他擔心曹瑞陷入了某個不太美好的夢境之中,正在夢中承受痛苦煎熬。少年的肌肉繃得很緊,眉頭輕輕地擰著,時不時溢出一點鼻音,顯然昏睡得並不安穩。
「瑞兒,別嚇我了。沒事了就醒過來,看我一眼……」
趙舒權將自己的頭靠在病床上,無奈地自言自語。
前世那一夜,他不惜對著皇后亮出御賜佩劍,違背了君臣尊卑,與母儀天下的至尊撕破臉皮才得以進入嘉福殿,在皇帝的御榻前守了整整一夜。
次日清晨猛然驚醒,目光卻與不知何時醒來的帝王不期而遇。
「瑞兒!你何時醒的,怎麼不喊人來?燒退了麼?」
他驚喜交加,趕忙伸手去試探對方額頭的溫度,萬萬沒想到卻被一把撥開。
帝王的手白皙、瘦弱,卻堅決。

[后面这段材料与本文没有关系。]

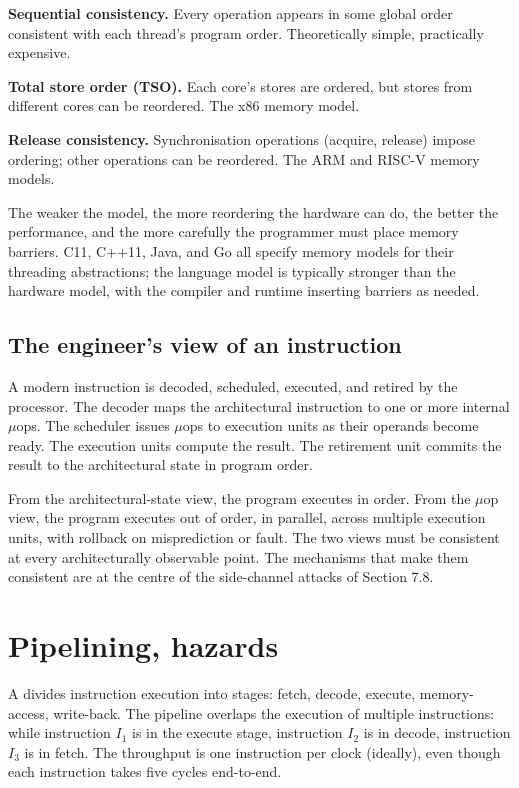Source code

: \textbf{Sequential consistency.} Every operation appears in some global order consistent with each thread's program order. Theoretically simple, practically expensive.

\textbf{Total store order (TSO).} Each core's stores are ordered, but stores from different cores can be reordered. The x86 memory model.

\textbf{Release consistency.} Synchronisation operations (acquire, release) impose ordering; other operations can be reordered. The ARM and RISC-V memory models.

The weaker the model, the more reordering the hardware can do, the better the performance, and the more carefully the programmer must place memory barriers. C11, C++11, Java, and Go all specify memory models for their threading abstractions; the language model is typically stronger than the hardware model, with the compiler and runtime inserting barriers as needed.

\subsection{The engineer's view of an instruction}

A modern instruction is decoded, scheduled, executed, and retired by the processor. The decoder maps the architectural instruction to one or more internal $\mu$ops. The scheduler issues $\mu$ops to execution units as their operands become ready. The execution units compute the result. The retirement unit commits the result to the architectural state in program order.

From the architectural-state view, the program executes in order. From the $\mu$op view, the program executes out of order, in parallel, across multiple execution units, with rollback on misprediction or fault. The two views must be consistent at every architecturally observable point. The mechanisms that make them consistent are at the centre of the side-channel attacks of Section 7.8.

\section{Pipelining, hazards}

A  divides instruction execution into stages: fetch, decode, execute, memory-access, write-back. The pipeline overlaps the execution of multiple instructions: while instruction $I_1$ is in the execute stage, instruction $I_2$ is in decode, instruction $I_3$ is in fetch. The throughput is one instruction per clock (ideally), even though each instruction takes five cycles end-to-end.

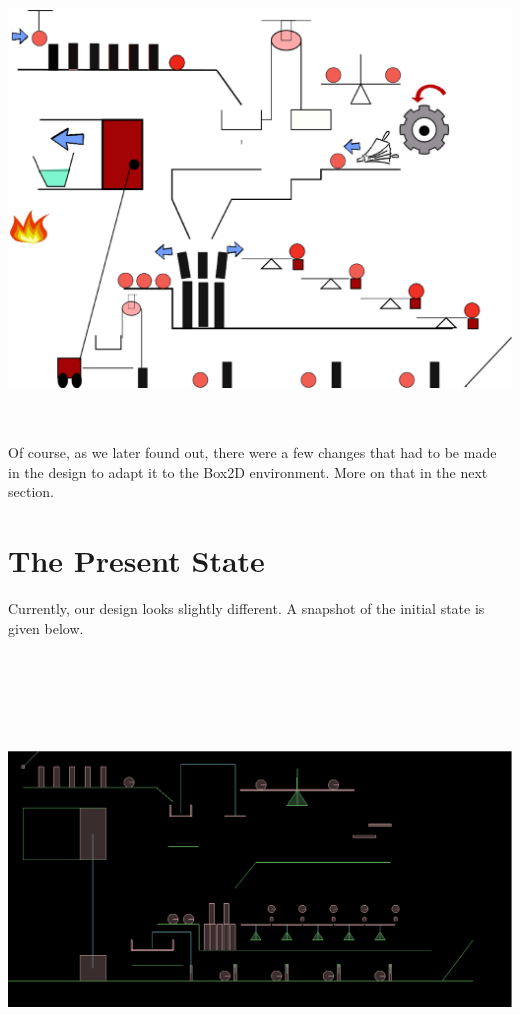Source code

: \documentclass[a4paper,11pt]{article}
\begin{document}
\begin{center}
\includegraphics[width=180mm, height=120mm]{RubeGoldberg.eps}\\
\label{Fig. : Original Proposed Design of Rube Goldberg}
\end{center}

Of course, as we later found out, there were a few changes that had to be made in the design to adapt it to the Box2D environment. More on that in the next section.

\section{The Present State}

Currently, our design looks slightly different. A snapshot of the initial state is given below.

\begin{center}
\includegraphics[width=160mm, height=120mm]{state_00.eps}\\
\label{Fig. : State of Machine before Start}
\end{center}
\end{document}
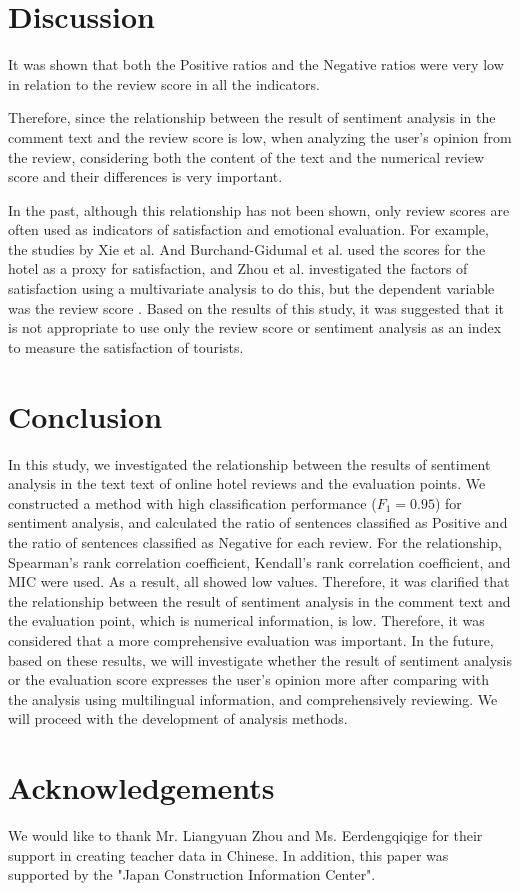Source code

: \documentclass[review]{elsarticle}
\begin{document}
\section{Discussion}\label{discussion}

It was shown that both the Positive ratios and the Negative ratios were very low in relation to the review score in all the indicators.

Therefore, since the relationship between the result of sentiment analysis in the comment text and the review score is low, when analyzing the user's opinion from the review, considering both the content of the text and the numerical review score and their differences is very important.

In the past, although this relationship has not been shown, only review scores are often used as indicators of satisfaction and emotional evaluation. For example, the studies by Xie et al. And Burchand-Gidumal et al. used the scores for the hotel as a proxy for satisfaction\cite[][]{XIE20141, BULCHANDGIDUMAL201344}, and Zhou et al. investigated the factors of satisfaction using a multivariate analysis to do this, but the dependent variable was the review score \cite[][]{ZHOU20141}.
Based on the results of this study, it was suggested that it is not appropriate to use only the review score or sentiment analysis as an index to measure the satisfaction of tourists.

\section{Conclusion}\label{conclusion}

In this study, we investigated the relationship between the results of sentiment analysis in the text text of online hotel reviews and the evaluation points. We constructed a method with high classification performance (\(F_1 = 0.95\)) for sentiment analysis, and calculated the ratio of sentences classified as Positive and the ratio of sentences classified as Negative for each review. For the relationship, Spearman's rank correlation coefficient, Kendall's rank correlation coefficient, and MIC were used. As a result, all showed low values. Therefore, it was clarified that the relationship between the result of sentiment analysis in the comment text and the evaluation point, which is numerical information, is low. Therefore, it was considered that a more comprehensive evaluation was important. In the future, based on these results, we will investigate whether the result of sentiment analysis or the evaluation score expresses the user's opinion more after comparing with the analysis using multilingual information, and comprehensively reviewing. We will proceed with the development of analysis methods.

\section*{Acknowledgements}\label{acknowledgements}

We would like to thank Mr. Liangyuan Zhou and Ms. Eerdengqiqige for their support in creating teacher data in Chinese. In addition, this paper was supported by the "Japan Construction Information Center".

\clearpage


\end{document}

衛景帝看他的眼神一如那隻手,蒼白、冰冷。
「你為何在此?朕不記得昨日曾經宣召你。」帝王的視線落在他腰上的佩劍,口中雖然不說,卻已表明一切。
他心下頓時冰冷一片,卻還是抱著一絲希望,輕聲說:「你病了許多日,我……我實在擔心你,忍不住想來看看……」
他不曾說出自己與內侍總管之間的消息往來,但他不確定衛景帝是否真的對此一無所知。或許衛景帝早就知道了,只是從前不跟他計較。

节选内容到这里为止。